Like many apparel retailers seeking to keep pace with modern consumers’ demands for wherever/whenever shopping, United Kingdom-based fashion company the Jacques Vert Group has embraced a multi-channel approach to retail. The company, which operates four women’s fashion brands—Jacques Vert, Planet, Precis, and Windsmoor—sells its apparel and accessories in approximately 1,000 standalone and department store concession stores (the European term for the “store-within-a-store” concept) within the United Kingdom, Ireland, and Canada, as well as through online and social/mobile channels.

“Developing additional sales channels has been a key strategy and critical success factor for us because the UK fashion market is mature, competitive, fragmented, and a market-share game,” notes Jacques Vert Group Commercial Director John Bovill. “Consumers are also adopting technologies such as social and mobile that are increasingly shaping purchasing behavior and leading to increased demand for availability across all brand touchpoints.”

The company’s supply chain technology systems, however, could not keep pace with this forward-thinking, multi-channel approach. Its end-of-life legacy systems provided poor planning, ordering, allocation, and stock management capabilities.

“Fashion changes in rapid and unpredictable ways, and the connectedness of consumers to media and technology has resulted in a need for instant availability,” says Bovill. “It was critical for us to gain clear stock management in order to react and plan more efficiently and quickly.”

Also, the previous systems were not robust enough to manage the more reactive and complex supply chain inherent to a multi-channel retail model. “Jacques Vert needed an effective and scalable solution to help us compete,” he says.

A Two-System Solution

The company also needed technology that would allow it to maximize its multi-channel opportunities now and in the future—a key step, because it recently merged with European retailer Irisa Group, which operates seven womenswear brands. The solution came in the form of two systems: Merret, an end-to-end integrated supply chain solution from IT firm Retail Assist in the UK; and Toronto-based Maple Lake’s QuickAssortment merchandise and assortment planning software. Although the implementation occurred in February 2012, the company has already reaped several key benefits.

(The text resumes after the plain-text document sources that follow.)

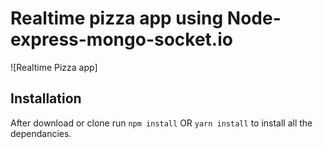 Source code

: # Realtime pizza app using Node-express-mongo-socket.io

![Realtime Pizza app]




## Installation 
After download or clone run `npm install` OR `yarn install` to install all the dependancies.


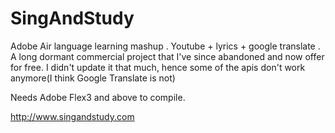 SingAndStudy
============

Adobe Air language learning mashup . Youtube + lyrics + google translate . 
A long dormant commercial project that I've since abandoned and now offer for free.
I didn't update it that much, hence  some of the apis don't work anymore(I think Google Translate is not)

Needs Adobe Flex3 and above to compile.

http://www.singandstudy.com
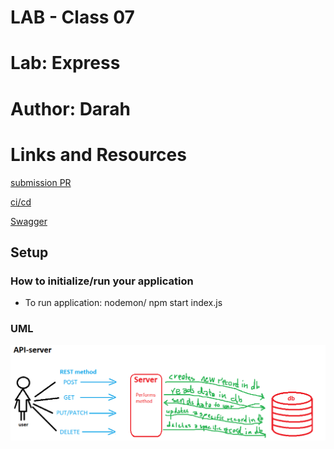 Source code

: # LAB - Class 07

# Lab: Express

# Author: Darah

# Links and Resources

[submission PR](https://github.com/Darah98/api-server/pull/2)

[ci/cd](https://github.com/Darah98/api-server/runs/732327101?check_suite_focus=true)

[Swagger](https://app.swaggerhub.com/apis/Darah98/api-server/0.1#/default/post_categories)

## Setup

### How to initialize/run your application

- To run application: nodemon/ npm start index.js

### UML

![UML](uml-api-lab7.PNG)
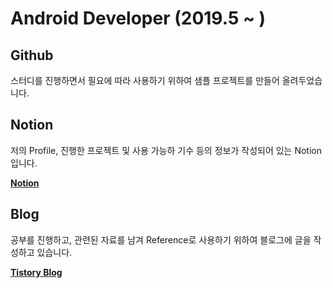 # Android Developer (2019.5 ~ )


## Github

스터디를 진행하면서 필요에 따라 사용하기 위하여 샘플 프로젝트를 만들어 올려두었습니다.

## Notion 
저의 Profile, 진행한 프로젝트 및 사용 가능하 기수 등의 정보가 작성되어 있는 Notion 입니다.

**[Notion](https://square-tire-0aa.notion.site/You-Hee-Gyeong-43450a39bed34ae2a0b075855577f351, "HeeGyeong's Notion")**

## Blog
공부를 진행하고, 관련된 자료를 남겨 Reference로 사용하기 위하여 블로그에 글을 작성하고 있습니다.

**[Tistory Blog](https://heegs.tistory.com, "Heeg's Blog")**
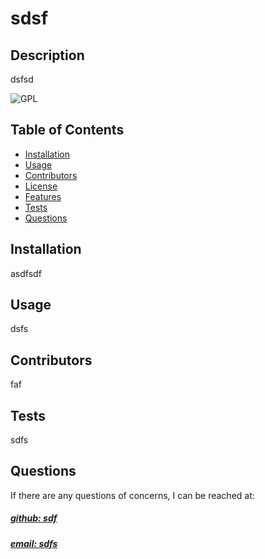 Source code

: 
# sdsf

## Description
dsfsd

![GPL](GPL)

## Table of Contents
- [Installation](#installation)
- [Usage](#usage)
- [Contributors](#contributors)
- [License](#license)
- [Features](#features)
- [Tests](#tests)
- [Questions](#questions)

## Installation
asdfsdf

## Usage
dsfs


## Contributors
faf


## Tests
sdfs

## Questions
If there are any questions of concerns, I can be reached at:
##### [github: sdf](https://github.com/sdf})
##### [email: sdfs](mailto:sdfs)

Thanks to Merret‘s dynamic stock-replenishment capabilities, the Jacques Vert Group moved from once-a-day batch processing to receiving stock updates every 15 minutes, enabling more reactive stock management—a key feature for the company’s e-commerce channel. It has also boosted productivity through the systems’ improved performance, resilience, and availability. That technology availability, in turn, has been crucial in facilitating the company’s increased DC and store operating hours to support its international growth channels.

In addition, the Jacques Vert Group has been able to improve margins because the solution allows it to offer targeted price markdowns that are reactive to local markets.

“The solutions from Retail Assist and Maple Lake provide the Jacques Vert Group with a fully integrated ‘single version of the truth,’ and have improved the company’s buying and merchandising decision-making,” says Nigel Illingworth, CEO of Merret at Retail Assist. “In addition, the company now has more confidence in its data, vastly improved historic information, more accurate cost information, better control and understanding of its stock allocation, simplified store solutions, and a more efficient and cost-effective warehousing infrastructure.”

“The data warehouse and business intelligence solutions developed in-house have brought us supply chain visibility to enable improved and more responsive trading decisions,” Bovill adds. “With the Maple Lake software, our teams can plan product launches more effectively. And the system implementation has provided a scalable platform we can adopt across the wider group that has resulted from the Irisa merger.”

Most importantly, the Jacques Vert Group now has a technology platform that can flex and grow with the company, allowing it to add new channels and new markets whenever opportunities arise.